Wednesday, September 14, 2011

Stumbling

Today's passage:  I Corinthians 1:21-31
     Three boys a messy house does make.  I have an almost two year old who will drag out nearly everything he can reach, and a four year old who will drag out everything his brother can't.  Needless to say, there is an endless trail of random things strewn around my house, no matter my best effort from trying to keep them off the floor.  Just when I have organized the shoes in the foyer for the five hundred and seventieth time, my littlest guy wants to try on every pair.  Almost as soon as I have mopped my kitchen floor, something gets spilled.  I feel like I am always putting out fires, and it never looks like anything is getting accomplished. When I am trying to stay on a chore schedule, getting my list of things done (which I don't do very well veering off my list, I want to check everything off of it) I walk right past many of the misplaced objects in my path.  If I am on a mission to tidy up the bathroom, I am not going to stop and pick up every toy in my way en route, or my destination will never be reached.  If I am intent on getting the folded laundry put away, I probably should move those items that are cluttering the stairs but am not willing to put the laundry basket down to do that at the moment.  Would it make sense to do it right then?  Yes.  Would it be wise?  If I want to avoid a fall, most definitely.  Then why on earth do I procrastinate?  Because I am too focused on the task I have in my mind to do.  I don't want to get sidelined with something that I did not have planned that day.  Of course, picking up should be my plan every day because it is never ending.  But because it is never ending, I would never get to anything else in my house. 

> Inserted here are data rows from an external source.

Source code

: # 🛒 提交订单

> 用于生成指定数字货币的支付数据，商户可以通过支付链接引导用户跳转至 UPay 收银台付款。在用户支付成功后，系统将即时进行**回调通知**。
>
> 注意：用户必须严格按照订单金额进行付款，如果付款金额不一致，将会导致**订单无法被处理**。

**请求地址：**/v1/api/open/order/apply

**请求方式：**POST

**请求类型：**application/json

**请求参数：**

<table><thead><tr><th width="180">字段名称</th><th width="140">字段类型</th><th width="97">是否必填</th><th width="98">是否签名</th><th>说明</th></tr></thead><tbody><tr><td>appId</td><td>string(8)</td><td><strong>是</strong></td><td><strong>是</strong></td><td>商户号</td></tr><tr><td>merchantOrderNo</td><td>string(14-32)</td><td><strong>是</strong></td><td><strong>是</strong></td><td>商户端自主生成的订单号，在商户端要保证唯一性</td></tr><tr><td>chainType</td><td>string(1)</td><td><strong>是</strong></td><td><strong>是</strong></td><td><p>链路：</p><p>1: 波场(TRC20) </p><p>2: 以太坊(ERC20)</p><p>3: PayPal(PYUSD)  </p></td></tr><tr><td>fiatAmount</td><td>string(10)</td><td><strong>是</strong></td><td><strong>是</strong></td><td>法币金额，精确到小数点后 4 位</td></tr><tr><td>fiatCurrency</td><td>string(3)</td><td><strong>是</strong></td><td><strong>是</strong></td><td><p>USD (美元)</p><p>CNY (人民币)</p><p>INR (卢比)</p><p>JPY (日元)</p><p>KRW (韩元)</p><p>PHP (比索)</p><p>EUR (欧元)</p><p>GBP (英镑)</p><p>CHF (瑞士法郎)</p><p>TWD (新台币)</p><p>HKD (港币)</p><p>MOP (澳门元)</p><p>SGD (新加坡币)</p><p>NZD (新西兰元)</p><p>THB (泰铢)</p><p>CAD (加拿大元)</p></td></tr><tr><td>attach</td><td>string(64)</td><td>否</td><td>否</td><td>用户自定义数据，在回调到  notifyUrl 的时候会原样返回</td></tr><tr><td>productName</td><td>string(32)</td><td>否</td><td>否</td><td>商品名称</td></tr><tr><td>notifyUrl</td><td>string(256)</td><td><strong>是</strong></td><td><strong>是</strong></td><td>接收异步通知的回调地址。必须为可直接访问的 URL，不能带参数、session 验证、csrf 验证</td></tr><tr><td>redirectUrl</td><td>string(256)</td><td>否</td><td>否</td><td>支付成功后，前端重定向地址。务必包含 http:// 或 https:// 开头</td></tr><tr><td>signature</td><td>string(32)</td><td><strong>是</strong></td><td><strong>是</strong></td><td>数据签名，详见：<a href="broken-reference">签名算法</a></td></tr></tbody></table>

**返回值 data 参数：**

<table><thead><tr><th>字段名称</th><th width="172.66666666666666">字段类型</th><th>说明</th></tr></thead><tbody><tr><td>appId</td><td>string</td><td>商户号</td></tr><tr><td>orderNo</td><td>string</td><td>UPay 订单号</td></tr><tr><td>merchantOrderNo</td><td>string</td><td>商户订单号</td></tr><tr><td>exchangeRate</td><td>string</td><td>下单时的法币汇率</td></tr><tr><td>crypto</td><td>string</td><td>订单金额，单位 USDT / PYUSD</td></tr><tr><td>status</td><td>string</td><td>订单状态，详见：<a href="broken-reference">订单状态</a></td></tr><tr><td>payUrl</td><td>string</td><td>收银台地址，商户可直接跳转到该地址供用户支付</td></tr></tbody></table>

     "But we preach Christ crucified, unto the Jews a stumblingblock, and unto the Greeks foolishness;"
     The unbelieving Jews could not accept the cross.  It was right in their line of vision, but they had to shield their eyes from what they did not want to see.  This crucifixion that Christ went through was not on their checklist for the Messiah.  It was not in agreement with what they believed.  They would purposely have to walk around it because it was in their path.  All of their rituals, sacrifices, cleansings, pointed right to it, but they were too focused on what they wanted to believe to accept that this was something necessary for them.  If they would actually take a good look at the cross, they would understand that it fell in line with everything they believed.  But they didn't want to look.  They couldn't move it out of the way, so that meant ignoring it. 
     I've learned to ignore the lost and found items in my house.  It would be better and safer if I would just bend over and pick them up.  I'm too determined to stick to my little checklist.  Often, I'm too weary and overcome with everything else that I have to do.  And really, it is not the picking up, it is the putting away.  Every item has a different home, which means trips all over my house.  That gets time-consuming.  Maybe that is what bothered the Jews the most.  If they paid attention to the cross, they would have to fit it in somewhere.  They would have to incorporate it somehow into what they believed, and that might take some major reworking.  They weren't willing to do that kind of work.  They didn't want to give the cross a home.  Their biggest mistake is thinking that they would have to make the crucifixion work for them.  The crucifixion was the work.  They needed to discard their other thoughts and only grab onto that. 
    My house would look a lot neater if I made sure everything was in its place.  It might mean the floor didn't get mopped today.  It might mean the refrigerator didn't get cleaned out.  It might mean the bookshelves didn't get dusted, again.  But that is probably less noticeable than a room littered with misfit items.  I would do better to toss my checklist and just do the things that are immediately necessary.